Legal Aid ACT in contact with group claiming responsibility for cyber hack as investigation continues

A group based overseas that has claimed responsibility for the recent cyber attack on Legal Aid ACT has been in contact with the statutory body in recent days.

Legal Aid ACT CEO John Boersig said this morning that 10 people had so far been identified to contact regarding their data, but this could change as work continued.

Three of those known to have been impacted have yet to be contacted.

The highest priority for the commission was ensuring the safety of people Legal Aid had acted for in matters of family law, domestic violence or immigration.

Dr Boersig said they were specifically looking out for cases where there had been an order for privacy and a person’s address or information about where they lived had been kept private.

“We act for hundreds and hundreds of people. In most cases, the addresses are known to the perpetrator,” he said.

“If the risk is such that they need to be moved now, we will facilitate that. If they are comfortable at home, but there needs to be some security around that [we will also facilitate that].”

The commission is working closely with DVCS and ACT Policing to put safety plans in place and the Australian Federal Police on the criminal aspects of the case.

Legal Aid ACT was also ensuring affected clients had appropriate legal advice and Dr Boersig foreshadowed more legal protections could be put in place for clients if required.

Anyone concerned their data may have been accessed is encouraged to contact the commission.

Exactly how the alleged hackers accessed the data is being investigated by an independent forensic examination, but he assumed the motive behind the attack was money.

“It all comes back to money,” Dr Boersig said.

He confirmed he had not been in personal contact with the group but had instead been working through appropriate channels. He was reluctant to give further comment given those channels remained information.

Of immediate concern so far has been closing the door to the hackers by shutting down the internet and immediately moving all client data to iCloud storage.

That was expected to happen in the next three weeks, but the “intensely difficult” process had instead been worked through quickly by the commission’s staff this week.
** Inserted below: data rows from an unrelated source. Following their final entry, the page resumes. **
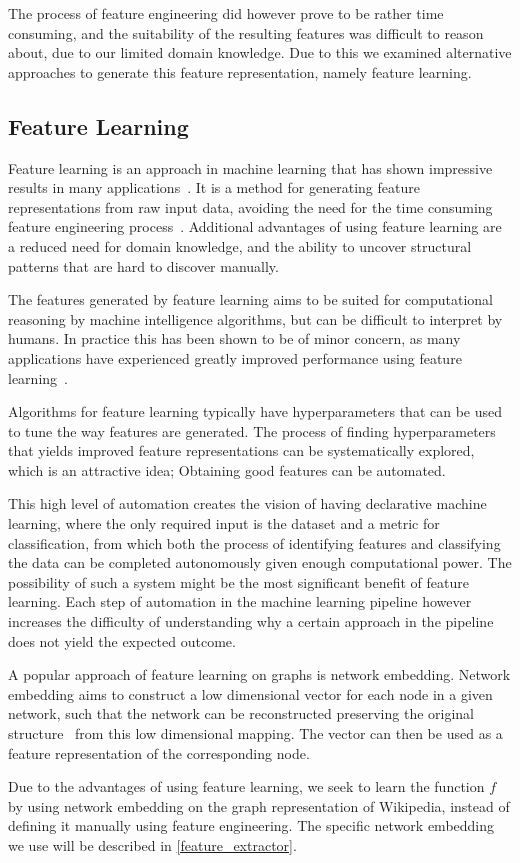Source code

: The process of feature engineering did however prove to be rather time consuming, and the suitability of the resulting features was difficult to reason about, due to our limited domain knowledge. Due to this we examined alternative approaches to generate this feature representation, namely feature learning.


\subsection{Feature Learning}
Feature learning is an approach in machine learning that has shown impressive results in many applications~\cite{bengio2013representation}. It is a method for generating feature representations from raw input data, avoiding the need for the time consuming feature engineering process~\cite{ng-lecture}. Additional advantages of using feature learning are a reduced need for domain knowledge, and the ability to uncover structural patterns that are hard to discover manually.

The features generated by feature learning aims to be suited for computational reasoning by machine intelligence algorithms, but can be difficult to interpret by humans. In practice this has been shown to be of minor concern, as many applications have experienced greatly improved performance using feature learning~\cite{bengio2013representation}.

Algorithms for feature learning typically have hyperparameters that can be used to tune the way features are generated. The process of finding hyperparameters that yields improved feature representations can be systematically explored, which is an attractive idea; Obtaining good features can be automated.

This high level of automation creates the vision of having declarative machine learning, where the only required input is the dataset and a metric for classification, from which both the process of identifying features and classifying the data can be completed autonomously given enough computational power. The possibility of such a system might be the most significant benefit of feature learning. Each step of automation in the machine learning pipeline however increases the difficulty of understanding why a certain approach in the pipeline does not yield the expected outcome.

A popular approach of feature learning on graphs is network embedding. Network embedding aims to construct a low dimensional vector for each node in a given network, such that the network can be reconstructed preserving the original structure~\cite{sun2016general} from this low dimensional mapping. The vector can then be used as a feature representation of the corresponding node.

Due to the advantages of using feature learning, we seek to learn the function $f$ by using network embedding on the graph representation of Wikipedia, instead of defining it manually using feature engineering. The specific network embedding we use will be described in \cref{feature_extractor}.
Around 6 per cent of the commission’s data had been copied by the hackers, Dr Boersig said.

“I’m assuming everyone’s data is vulnerable … so I will take action on that basis,” he explained.
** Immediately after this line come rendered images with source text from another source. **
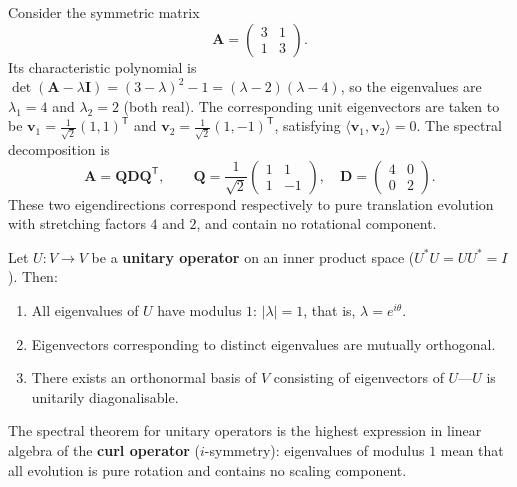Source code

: \begin{example}\label{ch5_example_eigendecomp_2x2}
Consider the symmetric matrix
\[
\mathbf{A} = \begin{pmatrix} 3 & 1 \\ 1 & 3 \end{pmatrix}.
\]
Its characteristic polynomial is $\det(\mathbf{A}-\lambda\mathbf{I}) = (3-\lambda)^2 - 1 = (\lambda-2)(\lambda-4)$, so the eigenvalues are $\lambda_1 = 4$ and $\lambda_2 = 2$ (both real). The corresponding unit eigenvectors are taken to be $\mathbf{v}_1 = \frac{1}{\sqrt2}(1,1)^{\mathsf T}$ and $\mathbf{v}_2 = \frac{1}{\sqrt2}(1,-1)^{\mathsf T}$, satisfying $\langle \mathbf{v}_1, \mathbf{v}_2 \rangle = 0$. The spectral decomposition is
\[
\mathbf{A} = \mathbf{Q}\mathbf{D}\mathbf{Q}^{\mathsf T}, \qquad \mathbf{Q} = \frac{1}{\sqrt2}\begin{pmatrix} 1 & 1 \\ 1 & -1 \end{pmatrix}, \quad \mathbf{D} = \begin{pmatrix} 4 & 0 \\ 0 & 2 \end{pmatrix}.
\]
These two eigendirections correspond respectively to pure translation evolution with stretching factors $4$ and $2$, and contain no rotational component.
\end{example}

\begin{theorem}\label{thm:spectral_theorem_unitary}
Let $U: V \to V$ be a \textbf{unitary operator} on an inner product space ($U^* U = U U^* = I$). Then:
\begin{enumerate}[label=(\roman*)]
    \item All eigenvalues of $U$ have modulus $1$: $|\lambda| = 1$, that is, $\lambda = e^{i\theta}$.
    \item Eigenvectors corresponding to distinct eigenvalues are mutually orthogonal.
    \item There exists an orthonormal basis of $V$ consisting of eigenvectors of $U$---$U$ is unitarily diagonalisable.
\end{enumerate}
The spectral theorem for unitary operators is the highest expression in linear algebra of the \textbf{curl operator} ($i$-symmetry): eigenvalues of modulus $1$ mean that all evolution is pure rotation and contains no scaling component.
\end{theorem}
He described that as a “significant amount of data” and said it was a matter of deep concern.

It was becoming complex to pinpoint exactly what the hackers had taken in some cases, whether it might have been a brief, for example, or just the cover page.

A report will ultimately be prepared once the investigation has been completed, which will state how the hackers entered the system and what they were after.

That brief would protect vulnerable client data, Dr Boersig confirmed, but he would be transparent and open with the public about action taken by Legal Aid and whether any changes needed to be made.

Legal Aid ACT is required to store all vulnerable client data, Dr Boersig told an annual reports hearing.

Other ACT statutory bodies are reviewing their IT safety protocols after the Legal Aid attack.